2. Squashing the ideas of others
Leaders who say they want an innovative team or culture and then turn around and kill any new idea brought forth are subconsciously sabotaging the creative process through a top-down approach. Instead, they need a bottom-up "pull" approach, supporting and nurturing innovation from "idea people" who want to contribute and make a difference.
3. Failure to actively listen
The lack of active and respectful listening and two-way communication is a clear shortcoming for many managers. Many don't want to listen to the ideas, opinions, and constructive feedback of others. They operate in an ego-system, not an ecosystem. Unfortunately, if you've ever worked with this type of leader, it can be exhausting.

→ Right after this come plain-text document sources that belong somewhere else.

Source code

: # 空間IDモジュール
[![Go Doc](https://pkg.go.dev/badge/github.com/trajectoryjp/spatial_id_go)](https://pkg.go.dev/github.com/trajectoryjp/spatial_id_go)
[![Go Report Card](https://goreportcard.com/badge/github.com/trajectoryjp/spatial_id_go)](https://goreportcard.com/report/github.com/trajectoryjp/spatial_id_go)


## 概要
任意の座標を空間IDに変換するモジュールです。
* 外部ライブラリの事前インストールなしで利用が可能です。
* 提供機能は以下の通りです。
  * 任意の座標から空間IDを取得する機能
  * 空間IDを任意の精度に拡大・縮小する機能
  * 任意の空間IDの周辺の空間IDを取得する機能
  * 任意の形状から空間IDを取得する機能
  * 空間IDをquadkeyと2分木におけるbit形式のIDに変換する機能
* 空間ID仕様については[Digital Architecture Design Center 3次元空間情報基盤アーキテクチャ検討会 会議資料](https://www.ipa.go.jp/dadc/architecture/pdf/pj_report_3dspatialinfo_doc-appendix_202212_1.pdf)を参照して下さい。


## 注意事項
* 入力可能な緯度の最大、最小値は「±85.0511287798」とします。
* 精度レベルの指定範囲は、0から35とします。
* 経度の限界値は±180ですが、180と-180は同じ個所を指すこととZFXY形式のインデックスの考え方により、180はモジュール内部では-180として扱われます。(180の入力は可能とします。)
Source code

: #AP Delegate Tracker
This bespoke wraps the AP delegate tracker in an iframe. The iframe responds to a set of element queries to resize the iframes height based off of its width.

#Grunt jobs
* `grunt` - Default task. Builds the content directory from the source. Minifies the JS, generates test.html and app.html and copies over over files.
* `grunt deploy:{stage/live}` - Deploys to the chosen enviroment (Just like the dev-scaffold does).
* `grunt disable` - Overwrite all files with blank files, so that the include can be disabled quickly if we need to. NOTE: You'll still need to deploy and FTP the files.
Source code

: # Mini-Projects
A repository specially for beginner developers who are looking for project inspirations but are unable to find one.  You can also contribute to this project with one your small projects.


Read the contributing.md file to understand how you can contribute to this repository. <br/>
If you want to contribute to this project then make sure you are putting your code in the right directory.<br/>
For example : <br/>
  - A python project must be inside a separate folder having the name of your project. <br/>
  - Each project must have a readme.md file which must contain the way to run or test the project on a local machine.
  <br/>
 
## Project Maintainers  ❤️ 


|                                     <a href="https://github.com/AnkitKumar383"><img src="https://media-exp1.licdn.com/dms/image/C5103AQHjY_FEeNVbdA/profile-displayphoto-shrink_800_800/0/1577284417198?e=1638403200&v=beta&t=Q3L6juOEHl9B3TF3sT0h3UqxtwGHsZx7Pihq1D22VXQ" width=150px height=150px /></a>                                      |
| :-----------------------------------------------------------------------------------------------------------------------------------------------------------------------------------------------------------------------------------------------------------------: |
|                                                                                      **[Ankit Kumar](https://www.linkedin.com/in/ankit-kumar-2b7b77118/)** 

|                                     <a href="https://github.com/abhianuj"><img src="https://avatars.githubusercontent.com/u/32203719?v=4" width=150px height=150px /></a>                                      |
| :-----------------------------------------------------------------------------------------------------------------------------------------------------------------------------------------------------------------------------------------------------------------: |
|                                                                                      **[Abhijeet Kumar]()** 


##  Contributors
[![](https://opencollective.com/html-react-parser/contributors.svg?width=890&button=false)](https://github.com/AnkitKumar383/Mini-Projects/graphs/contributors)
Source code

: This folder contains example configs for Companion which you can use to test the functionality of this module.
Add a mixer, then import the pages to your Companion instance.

4. Ignoring people's natural desire to grow and develop
Treating employees as worker bees with dead-end career paths and no opportunities to grow as professionals and human beings is an absolute engagement killer. On the contrary, good managers with sound leadership skills will invest in their top employees long-term by providing learning, development, and mentoring opportunities. They create an environment that motivates people and keeps their performance at a high level by asking about their development, and whether they're getting enough opportunities to learn and grow.
5. Missing in action
A manager who is missing in action is often invisible when he's needed the most. They may schedule too many "important" or "urgent" meetings as a way to conveniently avoid having tough conversations with their team members. A missing-in-action manager operates this way to avoid personal interaction, especially when things are going south. They will manage by email and text and steer clear of communicating in person for fear of facing conflict (which, if faced with courage and authenticity, would cause much less conflict to happen). This manager is only interested in good news, because he's not able to handle anything more. Got a problem? Talk to someone else.